═════ Input material
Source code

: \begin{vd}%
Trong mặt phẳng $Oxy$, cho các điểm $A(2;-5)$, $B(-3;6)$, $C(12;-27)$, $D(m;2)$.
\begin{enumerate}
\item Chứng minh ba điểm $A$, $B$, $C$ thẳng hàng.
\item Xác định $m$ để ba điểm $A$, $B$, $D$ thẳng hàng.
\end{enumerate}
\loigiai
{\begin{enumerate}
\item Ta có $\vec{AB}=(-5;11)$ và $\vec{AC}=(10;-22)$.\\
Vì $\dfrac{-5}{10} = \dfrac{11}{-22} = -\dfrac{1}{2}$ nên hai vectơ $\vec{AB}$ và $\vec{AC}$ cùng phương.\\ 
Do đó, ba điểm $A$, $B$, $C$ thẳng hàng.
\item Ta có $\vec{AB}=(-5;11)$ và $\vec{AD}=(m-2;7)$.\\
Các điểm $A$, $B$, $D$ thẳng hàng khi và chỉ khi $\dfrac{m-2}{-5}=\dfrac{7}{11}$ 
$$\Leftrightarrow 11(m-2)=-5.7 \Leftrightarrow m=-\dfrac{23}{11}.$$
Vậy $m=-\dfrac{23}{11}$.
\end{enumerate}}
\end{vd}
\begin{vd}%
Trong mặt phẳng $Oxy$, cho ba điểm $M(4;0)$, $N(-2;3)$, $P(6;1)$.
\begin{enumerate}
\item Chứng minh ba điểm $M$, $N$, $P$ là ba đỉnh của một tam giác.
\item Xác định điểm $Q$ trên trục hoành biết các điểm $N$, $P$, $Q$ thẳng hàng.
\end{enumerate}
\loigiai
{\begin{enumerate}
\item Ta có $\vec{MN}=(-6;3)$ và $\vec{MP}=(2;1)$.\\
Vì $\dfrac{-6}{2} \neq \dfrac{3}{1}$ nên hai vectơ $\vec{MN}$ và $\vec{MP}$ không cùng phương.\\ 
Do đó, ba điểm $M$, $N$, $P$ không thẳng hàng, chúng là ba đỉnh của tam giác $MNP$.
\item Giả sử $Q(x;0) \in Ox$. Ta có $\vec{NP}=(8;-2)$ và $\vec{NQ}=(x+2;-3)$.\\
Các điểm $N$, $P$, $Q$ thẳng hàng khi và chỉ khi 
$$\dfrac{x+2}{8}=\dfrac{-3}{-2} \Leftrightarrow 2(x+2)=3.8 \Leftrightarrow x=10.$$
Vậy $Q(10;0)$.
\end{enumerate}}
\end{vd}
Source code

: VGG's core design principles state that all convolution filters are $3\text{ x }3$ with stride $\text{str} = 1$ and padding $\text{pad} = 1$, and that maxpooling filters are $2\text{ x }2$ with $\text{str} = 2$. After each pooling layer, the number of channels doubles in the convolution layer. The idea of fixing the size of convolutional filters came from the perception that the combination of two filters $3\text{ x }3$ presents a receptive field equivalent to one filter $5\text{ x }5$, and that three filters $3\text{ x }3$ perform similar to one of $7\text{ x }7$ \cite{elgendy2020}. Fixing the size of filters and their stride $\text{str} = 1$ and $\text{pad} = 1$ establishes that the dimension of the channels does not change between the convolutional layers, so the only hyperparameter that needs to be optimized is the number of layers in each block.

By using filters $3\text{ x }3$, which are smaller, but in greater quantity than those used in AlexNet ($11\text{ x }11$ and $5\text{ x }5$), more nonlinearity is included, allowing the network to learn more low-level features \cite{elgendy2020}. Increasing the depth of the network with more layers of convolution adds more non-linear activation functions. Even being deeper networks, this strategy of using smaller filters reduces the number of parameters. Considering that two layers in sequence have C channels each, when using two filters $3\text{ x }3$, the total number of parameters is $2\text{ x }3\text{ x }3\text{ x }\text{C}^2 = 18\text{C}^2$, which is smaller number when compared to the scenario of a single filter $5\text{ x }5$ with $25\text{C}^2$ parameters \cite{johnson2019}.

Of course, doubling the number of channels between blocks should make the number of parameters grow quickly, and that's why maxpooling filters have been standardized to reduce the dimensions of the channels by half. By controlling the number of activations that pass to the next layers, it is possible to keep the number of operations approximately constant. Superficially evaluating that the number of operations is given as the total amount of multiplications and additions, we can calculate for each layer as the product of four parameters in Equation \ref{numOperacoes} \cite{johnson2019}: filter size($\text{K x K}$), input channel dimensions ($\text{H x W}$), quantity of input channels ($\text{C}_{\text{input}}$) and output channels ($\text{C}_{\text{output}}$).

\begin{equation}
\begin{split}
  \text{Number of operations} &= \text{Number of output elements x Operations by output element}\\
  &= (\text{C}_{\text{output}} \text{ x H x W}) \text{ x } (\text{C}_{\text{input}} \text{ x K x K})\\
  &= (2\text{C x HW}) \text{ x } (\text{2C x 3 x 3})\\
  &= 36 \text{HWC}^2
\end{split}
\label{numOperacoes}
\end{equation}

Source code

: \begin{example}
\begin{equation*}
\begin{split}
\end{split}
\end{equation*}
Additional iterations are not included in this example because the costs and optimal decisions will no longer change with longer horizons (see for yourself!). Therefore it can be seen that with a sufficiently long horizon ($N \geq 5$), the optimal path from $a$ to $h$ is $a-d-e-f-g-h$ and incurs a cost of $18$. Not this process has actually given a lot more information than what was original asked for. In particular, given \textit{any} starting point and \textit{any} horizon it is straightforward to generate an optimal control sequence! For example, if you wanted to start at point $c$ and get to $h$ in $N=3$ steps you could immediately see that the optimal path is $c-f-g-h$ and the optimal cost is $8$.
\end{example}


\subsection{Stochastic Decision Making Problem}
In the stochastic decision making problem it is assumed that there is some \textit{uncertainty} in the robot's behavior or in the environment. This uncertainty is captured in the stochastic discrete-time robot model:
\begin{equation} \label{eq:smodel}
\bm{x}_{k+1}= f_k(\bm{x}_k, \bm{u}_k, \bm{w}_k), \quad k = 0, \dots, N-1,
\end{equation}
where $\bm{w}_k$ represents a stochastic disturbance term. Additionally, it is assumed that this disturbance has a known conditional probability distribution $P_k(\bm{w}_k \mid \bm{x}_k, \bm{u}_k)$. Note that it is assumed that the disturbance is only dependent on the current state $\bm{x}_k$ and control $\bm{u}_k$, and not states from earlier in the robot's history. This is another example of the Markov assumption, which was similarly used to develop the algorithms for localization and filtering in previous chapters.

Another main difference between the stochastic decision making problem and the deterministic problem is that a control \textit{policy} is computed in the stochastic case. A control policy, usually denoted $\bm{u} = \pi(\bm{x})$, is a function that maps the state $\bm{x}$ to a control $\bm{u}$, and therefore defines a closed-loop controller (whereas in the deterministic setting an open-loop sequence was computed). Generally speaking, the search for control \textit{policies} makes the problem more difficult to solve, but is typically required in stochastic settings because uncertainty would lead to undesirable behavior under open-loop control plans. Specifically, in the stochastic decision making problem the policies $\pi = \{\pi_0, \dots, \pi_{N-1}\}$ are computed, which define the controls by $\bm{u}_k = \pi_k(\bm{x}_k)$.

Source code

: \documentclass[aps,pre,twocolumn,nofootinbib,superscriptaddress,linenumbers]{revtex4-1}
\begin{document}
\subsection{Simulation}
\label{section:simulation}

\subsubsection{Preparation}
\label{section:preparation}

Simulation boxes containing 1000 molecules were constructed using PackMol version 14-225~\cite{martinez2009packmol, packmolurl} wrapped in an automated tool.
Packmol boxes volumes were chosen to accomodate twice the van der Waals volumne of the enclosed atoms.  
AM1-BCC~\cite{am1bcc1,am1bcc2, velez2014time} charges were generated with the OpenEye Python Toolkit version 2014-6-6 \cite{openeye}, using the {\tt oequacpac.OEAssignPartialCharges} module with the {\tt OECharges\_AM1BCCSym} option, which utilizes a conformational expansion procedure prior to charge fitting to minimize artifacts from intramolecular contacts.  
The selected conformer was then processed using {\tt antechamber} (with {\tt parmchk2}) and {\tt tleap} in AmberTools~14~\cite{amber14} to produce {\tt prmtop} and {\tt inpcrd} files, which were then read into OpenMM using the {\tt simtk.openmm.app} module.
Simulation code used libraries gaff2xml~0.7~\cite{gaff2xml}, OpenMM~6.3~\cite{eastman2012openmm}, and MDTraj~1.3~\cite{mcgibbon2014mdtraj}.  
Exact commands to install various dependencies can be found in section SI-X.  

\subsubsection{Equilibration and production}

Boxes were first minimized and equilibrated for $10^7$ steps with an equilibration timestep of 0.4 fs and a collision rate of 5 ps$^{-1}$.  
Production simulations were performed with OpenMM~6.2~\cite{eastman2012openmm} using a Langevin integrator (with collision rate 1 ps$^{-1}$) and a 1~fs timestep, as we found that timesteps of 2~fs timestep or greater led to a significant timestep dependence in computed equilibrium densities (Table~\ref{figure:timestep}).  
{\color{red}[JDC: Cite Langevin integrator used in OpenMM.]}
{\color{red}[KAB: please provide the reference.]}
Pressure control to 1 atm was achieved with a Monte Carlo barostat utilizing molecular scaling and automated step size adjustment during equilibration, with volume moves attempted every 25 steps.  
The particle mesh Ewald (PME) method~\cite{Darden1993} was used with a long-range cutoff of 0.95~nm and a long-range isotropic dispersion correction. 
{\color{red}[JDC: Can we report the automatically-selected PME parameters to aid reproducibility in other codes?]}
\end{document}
══════════
## Directions
When a line in the material above includes the word "hàng", copy that line.

## Response
\item Chứng minh ba điểm $A$, $B$, $C$ thẳng hàng.
\item Xác định $m$ để ba điểm $A$, $B$, $D$ thẳng hàng.
Do đó, ba điểm $A$, $B$, $C$ thẳng hàng.
Các điểm $A$, $B$, $D$ thẳng hàng khi và chỉ khi $\dfrac{m-2}{-5}=\dfrac{7}{11}$ 
\item Xác định điểm $Q$ trên trục hoành biết các điểm $N$, $P$, $Q$ thẳng hàng.
Do đó, ba điểm $M$, $N$, $P$ không thẳng hàng, chúng là ba đỉnh của tam giác $MNP$.
Các điểm $N$, $P$, $Q$ thẳng hàng khi và chỉ khi 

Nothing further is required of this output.